* _WHAT YOU SHOULD DO_
Each line of the records that holds the word "feedOnKitty" should be copied out.

* _DATA PROVIDED_
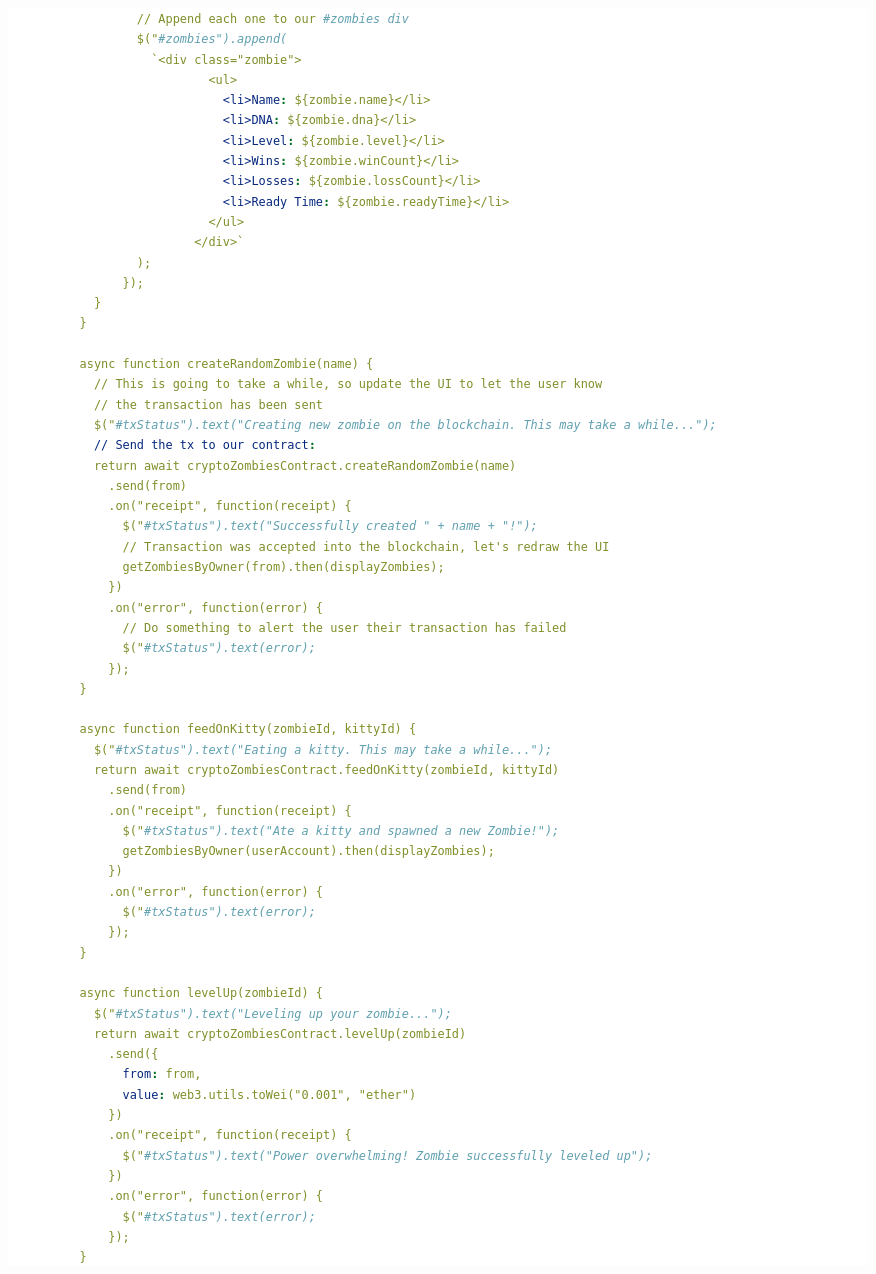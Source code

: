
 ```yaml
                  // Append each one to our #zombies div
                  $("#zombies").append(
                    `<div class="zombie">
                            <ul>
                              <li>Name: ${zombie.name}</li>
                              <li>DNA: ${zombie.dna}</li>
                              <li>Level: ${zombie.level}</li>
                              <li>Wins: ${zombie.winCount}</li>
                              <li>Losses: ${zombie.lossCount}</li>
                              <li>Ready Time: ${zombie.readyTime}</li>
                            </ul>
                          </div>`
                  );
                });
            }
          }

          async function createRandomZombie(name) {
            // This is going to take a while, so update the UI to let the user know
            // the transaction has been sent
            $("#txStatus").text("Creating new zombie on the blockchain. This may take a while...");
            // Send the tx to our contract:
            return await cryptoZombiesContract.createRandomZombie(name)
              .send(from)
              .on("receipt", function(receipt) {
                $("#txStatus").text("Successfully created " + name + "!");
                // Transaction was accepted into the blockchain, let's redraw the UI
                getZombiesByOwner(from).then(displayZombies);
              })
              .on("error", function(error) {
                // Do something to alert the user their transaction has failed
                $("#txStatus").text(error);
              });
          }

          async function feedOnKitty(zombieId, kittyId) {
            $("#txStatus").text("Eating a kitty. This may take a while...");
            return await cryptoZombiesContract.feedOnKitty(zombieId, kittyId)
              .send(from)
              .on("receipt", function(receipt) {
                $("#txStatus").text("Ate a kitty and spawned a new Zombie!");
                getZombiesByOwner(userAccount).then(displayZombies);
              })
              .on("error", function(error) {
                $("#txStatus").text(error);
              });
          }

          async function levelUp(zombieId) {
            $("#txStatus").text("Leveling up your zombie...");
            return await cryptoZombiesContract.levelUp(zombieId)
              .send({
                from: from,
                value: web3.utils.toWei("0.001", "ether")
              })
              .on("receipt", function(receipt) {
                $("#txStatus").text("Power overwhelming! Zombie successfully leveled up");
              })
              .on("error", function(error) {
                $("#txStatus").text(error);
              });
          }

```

* _SOLVED PROBLEM_
          async function feedOnKitty(zombieId, kittyId) {
            return await cryptoZombiesContract.feedOnKitty(zombieId, kittyId)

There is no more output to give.